The 2016 European Championships could be a target for terror attacks, the US State Department has warned.
An eight-page document - seen by the Press Association - concluded that an incident is more likely to take place at an "entertainment venue" such as a restaurant, rather than at a stadium.
One hundred and 30 people were killed in November following a series of co-ordinated militant attacks in Paris.
Three suicide bombers struck near the Stade de France where the French national team were hosting Germany in a friendly.
France, who will host this summer's tournament which gets under way on June 10, is already under a state of emergency following last year's attacks.
"The influx of visitors to France during the summer months, especially during the Euro Cup, will create an especially target-rich environment for threat actors wishing to attack soft target locations with maximum impact," the report, compiled by America's Overseas Security Advisory Council (OSAC), said.
"While Euro Cup fan zones will possibly be more vulnerable, the level of security that will be enacted around these areas will to some degree mitigate the vulnerability against these sites.
"Consequently, terrorist plots aimed at disrupting the Euro Cup may be directed against soft-target locations outside of the Euro Cup venues and fan zones.
"Locations such as entertainment venues, which are likely to be filled with fans watching games; restaurants; and other public gathering points could be seen as more accessible targets."
The document assessing the security threat at this summer's tournament also singled out England's opening match as one which could be disrupted by fan trouble.
The Three Lions begin their campaign with a night game against Russia at the Stade Velodrome in Marseille on June 11. The report cited a "history of violence" between the two countries as a factor which could lead to unrest.
"While violent crime is generally low in France, the combination of alcohol and competing fans during high-stakes matches could lead to tensions that could spill over into confrontation and violence," they said.

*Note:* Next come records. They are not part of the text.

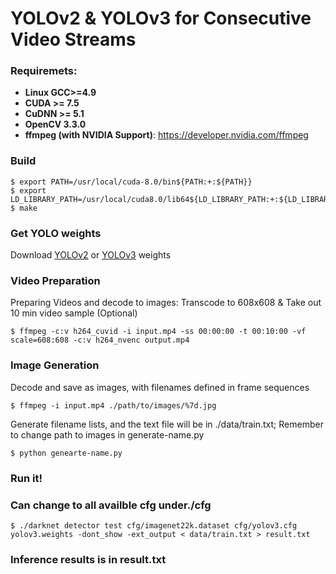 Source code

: # YOLOv2 & YOLOv3 for Consecutive Video Streams

### Requiremets: 
* **Linux GCC>=4.9**
* **CUDA >= 7.5**
* **CuDNN >= 5.1**
* **OpenCV 3.3.0**
* **ffmpeg (with NVIDIA Support)**: https://developer.nvidia.com/ffmpeg

### Build
```
$ export PATH=/usr/local/cuda-8.0/bin${PATH:+:${PATH}} 
$ export LD_LIBRARY_PATH=/usr/local/cuda8.0/lib64${LD_LIBRARY_PATH:+:${LD_LIBRARY_PATH}}
$ make
```
### Get YOLO weights
Download [YOLOv2](https://pjreddie.com/media/files/yolov2.weights) or
[YOLOv3](https://pjreddie.com/media/files/yolov3.weights) weights

### Video Preparation
Preparing Videos and decode to images: Transcode to 608x608 & Take out 10 min video sample (Optional)
```
$ ffmpeg -c:v h264_cuvid -i input.mp4 -ss 00:00:00 -t 00:10:00 -vf scale=608:608 -c:v h264_nvenc output.mp4
```

### Image Generation
Decode and save as images, with filenames defined in frame sequences
```
$ ffmpeg -i input.mp4 ./path/to/images/%7d.jpg 
```
Generate filename lists, and the text file will be in ./data/train.txt; Remember to change path to images in generate-name.py
```
$ python genearte-name.py
```
### Run it!
### Can change to all availble cfg under./cfg
```
$ ./darknet detector test cfg/imagenet22k.dataset cfg/yolov3.cfg yolov3.weights -dont_show -ext_output < data/train.txt > result.txt
```

### Inference results is in result.txt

"Fan unrest may be more likely during matches that feature teams with a history of tensions.
"Euro 2016's first round features one such match, with England playing Russia on June 11 in Marseille; there is a history of violence associated with recent matches between these two sides. England fans also rioted after a World Cup 1998 match against Tunisia, also played in Marseille.
"As a remedy, some countries temporarily revoke passports for fans with a history of hooliganism abroad, as England did for some 3,000 fans during the 2006 and 2010 World Cups, and nearly 1,500 during the 2014 World Cup. The number for Euro 2016 is reportedly only in the low hundreds at this time."